> **Your objective**
Report how many lines in the entries below hold the word "normalizado". Your answer is that number alone.

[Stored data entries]
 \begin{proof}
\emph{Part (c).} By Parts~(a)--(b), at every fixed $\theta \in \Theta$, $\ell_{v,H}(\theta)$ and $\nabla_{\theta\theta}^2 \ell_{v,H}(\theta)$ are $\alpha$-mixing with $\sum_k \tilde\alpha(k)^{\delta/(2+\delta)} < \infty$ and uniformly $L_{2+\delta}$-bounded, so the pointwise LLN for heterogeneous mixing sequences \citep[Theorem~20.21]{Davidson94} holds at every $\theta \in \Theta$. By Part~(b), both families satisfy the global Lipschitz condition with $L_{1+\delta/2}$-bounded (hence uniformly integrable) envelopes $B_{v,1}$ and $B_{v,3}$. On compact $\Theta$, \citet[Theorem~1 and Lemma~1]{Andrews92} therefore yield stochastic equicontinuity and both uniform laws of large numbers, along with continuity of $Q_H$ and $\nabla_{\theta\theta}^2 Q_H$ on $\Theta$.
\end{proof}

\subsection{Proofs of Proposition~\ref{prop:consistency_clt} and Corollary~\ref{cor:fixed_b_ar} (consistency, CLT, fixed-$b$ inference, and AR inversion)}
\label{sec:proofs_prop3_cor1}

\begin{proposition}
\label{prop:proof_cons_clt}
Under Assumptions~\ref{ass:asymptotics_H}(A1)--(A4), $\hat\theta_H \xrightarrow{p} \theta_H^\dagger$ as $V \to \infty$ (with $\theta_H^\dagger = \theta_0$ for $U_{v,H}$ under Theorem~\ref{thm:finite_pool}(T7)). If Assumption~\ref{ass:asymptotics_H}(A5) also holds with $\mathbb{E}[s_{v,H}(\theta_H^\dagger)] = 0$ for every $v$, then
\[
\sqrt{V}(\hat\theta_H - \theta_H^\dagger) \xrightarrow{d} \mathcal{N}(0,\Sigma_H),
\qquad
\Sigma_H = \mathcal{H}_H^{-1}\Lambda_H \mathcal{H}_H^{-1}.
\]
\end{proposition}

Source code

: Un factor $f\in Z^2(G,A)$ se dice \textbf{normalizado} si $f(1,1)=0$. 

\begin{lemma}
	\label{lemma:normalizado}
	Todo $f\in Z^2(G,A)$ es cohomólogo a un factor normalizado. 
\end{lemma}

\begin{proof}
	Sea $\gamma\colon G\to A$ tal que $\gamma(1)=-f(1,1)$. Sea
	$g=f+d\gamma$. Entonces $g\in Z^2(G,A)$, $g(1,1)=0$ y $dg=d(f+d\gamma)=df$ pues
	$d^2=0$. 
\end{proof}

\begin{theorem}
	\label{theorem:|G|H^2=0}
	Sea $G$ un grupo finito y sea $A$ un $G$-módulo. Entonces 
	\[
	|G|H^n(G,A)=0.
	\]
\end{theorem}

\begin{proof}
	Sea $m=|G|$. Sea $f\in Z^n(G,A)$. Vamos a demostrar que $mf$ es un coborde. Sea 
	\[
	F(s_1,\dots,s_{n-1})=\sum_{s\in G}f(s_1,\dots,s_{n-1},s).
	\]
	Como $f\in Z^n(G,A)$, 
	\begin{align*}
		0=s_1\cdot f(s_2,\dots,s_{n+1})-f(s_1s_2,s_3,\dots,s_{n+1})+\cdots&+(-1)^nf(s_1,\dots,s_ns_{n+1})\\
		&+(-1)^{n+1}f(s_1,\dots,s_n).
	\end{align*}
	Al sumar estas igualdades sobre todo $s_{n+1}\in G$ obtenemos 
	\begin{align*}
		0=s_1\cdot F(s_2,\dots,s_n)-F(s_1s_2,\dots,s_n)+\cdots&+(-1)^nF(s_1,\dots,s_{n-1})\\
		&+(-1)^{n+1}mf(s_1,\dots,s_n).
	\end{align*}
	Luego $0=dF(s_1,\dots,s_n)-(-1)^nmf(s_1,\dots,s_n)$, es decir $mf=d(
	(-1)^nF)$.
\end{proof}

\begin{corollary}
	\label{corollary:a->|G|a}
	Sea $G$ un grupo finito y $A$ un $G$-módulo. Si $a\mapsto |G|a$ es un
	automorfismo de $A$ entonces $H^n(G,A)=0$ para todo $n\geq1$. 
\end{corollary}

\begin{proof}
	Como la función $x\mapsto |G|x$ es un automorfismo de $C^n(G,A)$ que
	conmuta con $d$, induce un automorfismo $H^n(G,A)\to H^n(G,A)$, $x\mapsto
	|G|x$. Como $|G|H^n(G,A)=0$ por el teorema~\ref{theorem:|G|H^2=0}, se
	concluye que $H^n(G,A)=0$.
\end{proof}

> **Output below**
3